飲み始めてから1時間半ほどが経過しました。
先輩「Sはまだ来ねーのか?」
光一「さっきから携帯つながらないんですよねえ」
と、時折Sに対する愚痴が漏れつつも、
我々は酒を飲み続けていました。
そこそこに酔い始めたそのとき、私の携帯に着信音。
親友Sからでした。
光一「おい、S君。
どうしたの?
さっきから携帯つながらないし、
もう私と先輩飲み始めているよ?」
親友S『あー、光一君。
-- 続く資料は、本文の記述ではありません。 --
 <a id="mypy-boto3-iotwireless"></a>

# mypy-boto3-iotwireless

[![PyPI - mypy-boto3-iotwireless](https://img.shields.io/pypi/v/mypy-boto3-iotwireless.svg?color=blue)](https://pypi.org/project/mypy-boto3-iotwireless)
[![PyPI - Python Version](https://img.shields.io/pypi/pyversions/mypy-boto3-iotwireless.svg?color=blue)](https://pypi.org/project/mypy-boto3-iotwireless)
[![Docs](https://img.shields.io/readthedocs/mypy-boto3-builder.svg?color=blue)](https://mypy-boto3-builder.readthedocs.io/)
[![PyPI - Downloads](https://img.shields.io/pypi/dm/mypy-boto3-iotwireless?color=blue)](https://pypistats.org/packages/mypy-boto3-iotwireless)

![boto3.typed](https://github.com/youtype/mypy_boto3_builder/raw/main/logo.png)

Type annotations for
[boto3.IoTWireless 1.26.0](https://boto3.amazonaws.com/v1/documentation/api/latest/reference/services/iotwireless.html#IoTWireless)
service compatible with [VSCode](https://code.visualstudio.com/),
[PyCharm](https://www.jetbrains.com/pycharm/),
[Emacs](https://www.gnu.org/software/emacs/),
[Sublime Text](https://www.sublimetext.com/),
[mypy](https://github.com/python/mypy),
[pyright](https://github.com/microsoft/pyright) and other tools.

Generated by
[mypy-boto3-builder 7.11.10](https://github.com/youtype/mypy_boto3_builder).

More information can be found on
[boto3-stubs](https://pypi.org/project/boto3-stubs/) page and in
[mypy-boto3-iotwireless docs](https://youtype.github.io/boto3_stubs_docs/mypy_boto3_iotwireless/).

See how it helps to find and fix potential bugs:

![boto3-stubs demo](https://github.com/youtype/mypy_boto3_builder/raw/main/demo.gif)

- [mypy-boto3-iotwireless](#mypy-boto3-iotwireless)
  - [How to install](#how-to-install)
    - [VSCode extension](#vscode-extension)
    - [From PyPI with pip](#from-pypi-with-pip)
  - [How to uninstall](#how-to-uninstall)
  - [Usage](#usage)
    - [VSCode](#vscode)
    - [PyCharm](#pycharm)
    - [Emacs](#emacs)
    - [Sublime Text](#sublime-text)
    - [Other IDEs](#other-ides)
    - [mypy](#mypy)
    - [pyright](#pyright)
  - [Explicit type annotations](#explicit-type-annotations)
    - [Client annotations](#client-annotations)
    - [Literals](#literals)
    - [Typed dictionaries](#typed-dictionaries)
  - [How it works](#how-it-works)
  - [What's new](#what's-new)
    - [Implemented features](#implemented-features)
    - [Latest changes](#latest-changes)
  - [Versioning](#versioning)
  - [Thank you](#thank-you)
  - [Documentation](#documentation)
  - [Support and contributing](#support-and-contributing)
ゴメン!!
いやー、今パチスロやってるんだけどさー、
すっげースロットが回ってんのよ!!
(すんごい興奮して早口でした)
めっさ当たりまくってて、
それで携帯出れなくてさあ。
つーか、今も当たってんの!!
(すごい大声で……)
だから、先輩に遅れるって言っておいて』
ツーツーツー
光一「……というようなことを言ってましたが」
先輩「アイツに全部おごらせようぜ」
と先輩が大層ご立腹の様子。
それからさらに30分ほどして、
親友Sは私と先輩が飲んでいる店にやってきました。
当然、
以前から約束していたにもかかわらず、
連絡もせずにスロットにはまって2時間も遅刻したのです。
私と先輩が怒っていないわけがない。
先輩「おい、お前さあ、
前から約束してんのに、
なんでスロットなんかやってんだよ!!」
先輩がそういうと、
親友Sは頭をかきながら、
親友S「あー、すんません。
最初3000円で終わらせるつもりだったんで、
すぐに終わると思ったんですよ。
そうしたら、すっげー当たりがきまして、
7万も当たったんですよ、結局!!
おかげで思ったより時間かかりまして」
その直後、
親友Sは頼んだジョッキを飲み干すと、
そのまますぐに突っ伏して寝てしまいました。
(何をしに来たんだお前は……)
私と先輩の愚痴が飛び交っていたのは言うまでもないです。
そうして、ここに
親友Sの「秤」
が判明したわけで。
@卒業する恩もある先輩との飲み会
Aパチスロでのスロットゲーム
を『秤にかけた』結果、
彼の中では、
パチスロ
が優先されたようです。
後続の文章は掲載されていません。